Chinese brands

General - Interesting Topics

We all know China is a rapidly growing force in the global market and it is almost impossible to find a product China doesn’t produce. What China does very well is make impeccably accurate copies of desirable goods but for a fraction of the price. What consumer isn’t attracted to a quality image for a lot less than the real deal? The answer is not many and China knows this which is why markets the world over are flooded with Chinese goods. That and the fact the labour market in China enables these goods to be made very cheaply. The fact is these goods are still quality which is why they are allowed to be sold in these markets and quite frankly, in a lot of cases, it is cheaper to import these goods from China than produce them in the countries in which they are sold.

So what goods are copied? The easier question to answer would be what goods aren’t copied because there aren’t many! From cars to guitars, China will copy and produce anything. Take the Gibson Les Paul guitar for example, there are a number of Chinese copies available and these copies are good. They don’t use the best quality wood or components but they perform well and look the part for a fraction of the price of the genuine and original article. They are good and there is no denying it! There is also the Geely GE (I can hear you asking ‘what on earth is a Geely GE?’). Basically, it is a Rolls Royce Phantom for £30,000. You get everything, the iconic flying lady on the front, the brand-defining radiator grill and the imposing look but for the rather insignificant price of £30,000 (insignificant compared the price of a real Rolls Royce)!

However, China hasn’t stopped there; it has upped the ante by copying buildings, skylines and even entire villages! The idyllic looking Austrian town of Hallstatt has been cloned and placed in the Guangdong Province of China. The New York City skyline curiously appears in Tianjin, China and the Chappelle de Notre Dame du Haut in Ronchamp, France appears in Zhengzhou, China.

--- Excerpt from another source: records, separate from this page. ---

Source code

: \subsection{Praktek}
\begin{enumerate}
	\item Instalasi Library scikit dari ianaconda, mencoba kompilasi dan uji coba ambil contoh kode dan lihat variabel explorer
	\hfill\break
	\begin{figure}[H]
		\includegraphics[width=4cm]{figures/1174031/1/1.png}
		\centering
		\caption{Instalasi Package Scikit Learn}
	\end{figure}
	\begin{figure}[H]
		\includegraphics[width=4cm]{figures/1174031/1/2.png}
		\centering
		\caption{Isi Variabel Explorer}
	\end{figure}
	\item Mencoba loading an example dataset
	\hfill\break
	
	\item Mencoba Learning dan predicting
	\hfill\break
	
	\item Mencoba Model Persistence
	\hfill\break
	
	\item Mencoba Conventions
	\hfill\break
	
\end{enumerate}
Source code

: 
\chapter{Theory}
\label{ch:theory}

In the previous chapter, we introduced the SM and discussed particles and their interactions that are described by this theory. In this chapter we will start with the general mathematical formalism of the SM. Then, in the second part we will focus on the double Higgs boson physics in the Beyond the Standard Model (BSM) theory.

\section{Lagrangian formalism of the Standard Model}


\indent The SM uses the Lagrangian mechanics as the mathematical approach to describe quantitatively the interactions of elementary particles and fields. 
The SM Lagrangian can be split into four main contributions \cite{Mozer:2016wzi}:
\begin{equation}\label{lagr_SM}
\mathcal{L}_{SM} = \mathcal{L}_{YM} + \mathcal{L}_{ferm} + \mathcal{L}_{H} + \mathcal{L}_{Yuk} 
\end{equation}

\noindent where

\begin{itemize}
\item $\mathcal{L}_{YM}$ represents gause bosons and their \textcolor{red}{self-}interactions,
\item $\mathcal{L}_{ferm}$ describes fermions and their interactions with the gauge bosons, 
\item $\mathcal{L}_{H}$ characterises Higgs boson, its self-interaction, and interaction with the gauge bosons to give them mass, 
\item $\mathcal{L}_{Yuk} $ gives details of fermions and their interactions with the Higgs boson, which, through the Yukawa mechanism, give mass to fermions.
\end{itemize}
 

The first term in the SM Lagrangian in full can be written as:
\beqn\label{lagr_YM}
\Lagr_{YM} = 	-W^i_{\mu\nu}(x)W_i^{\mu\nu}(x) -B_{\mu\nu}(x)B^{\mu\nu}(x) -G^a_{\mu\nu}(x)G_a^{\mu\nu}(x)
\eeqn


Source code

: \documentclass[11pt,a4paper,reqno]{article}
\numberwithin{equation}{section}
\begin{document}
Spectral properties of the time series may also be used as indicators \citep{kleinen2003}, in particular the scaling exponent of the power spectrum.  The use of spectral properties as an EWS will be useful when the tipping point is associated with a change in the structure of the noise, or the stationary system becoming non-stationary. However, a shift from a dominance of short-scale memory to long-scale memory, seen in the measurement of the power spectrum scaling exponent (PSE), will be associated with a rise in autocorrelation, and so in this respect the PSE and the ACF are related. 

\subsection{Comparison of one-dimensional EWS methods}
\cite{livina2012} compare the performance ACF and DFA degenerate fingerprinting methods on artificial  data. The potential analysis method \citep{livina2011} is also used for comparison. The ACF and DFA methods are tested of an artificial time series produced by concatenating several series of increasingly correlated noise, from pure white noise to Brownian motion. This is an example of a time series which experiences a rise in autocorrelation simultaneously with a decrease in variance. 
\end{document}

So is there any legal protection for these buildings? The natural place to look would be copyright protection as some of these buildings would undoubtedly be classed as a work of art by many but are they a work of art for the purposes of legal protection? Under English law a building has two-fold protection as a work of architecture under s4 Copyright Designs & Patents Act 1988 (artistic works) and through the plans drawn up for the building. Therefore a legal challenge through the English courts could be successful but establishing the jurisdiction of the English courts may be a more difficult task as the actual infringement has occurred in China. It is certainly arguable if the copied building or the architect was English that the action could proceed before the English courts. It is unlikely that any action before the Chinese courts would succeed as there is a clear reluctance to enforce intellectual property rights within China. There are also no laws protecting architecture as it is not viewed as completely artistic due to the fact that a building has practical functionality and is not solely artistic in nature.

It may well be that this challenge is taken up by British architect, Zaha Hadid who’s Beijing project is being reproduced in Chongqing, China. It has been reported that Zaha Hadid is seeking the construction of the copy to be halted, plans changed, compensation paid and an apology provided. Whether Zaha Hadid will succeed is anyone’s guess but it could throw up some interesting arguments and legal challenges, particularly the jurisdiction issue and a challenge to the arguably inadequate intellectual property protection in China. It is certainly something to keep an eye on!

All information is correct on the date of posting.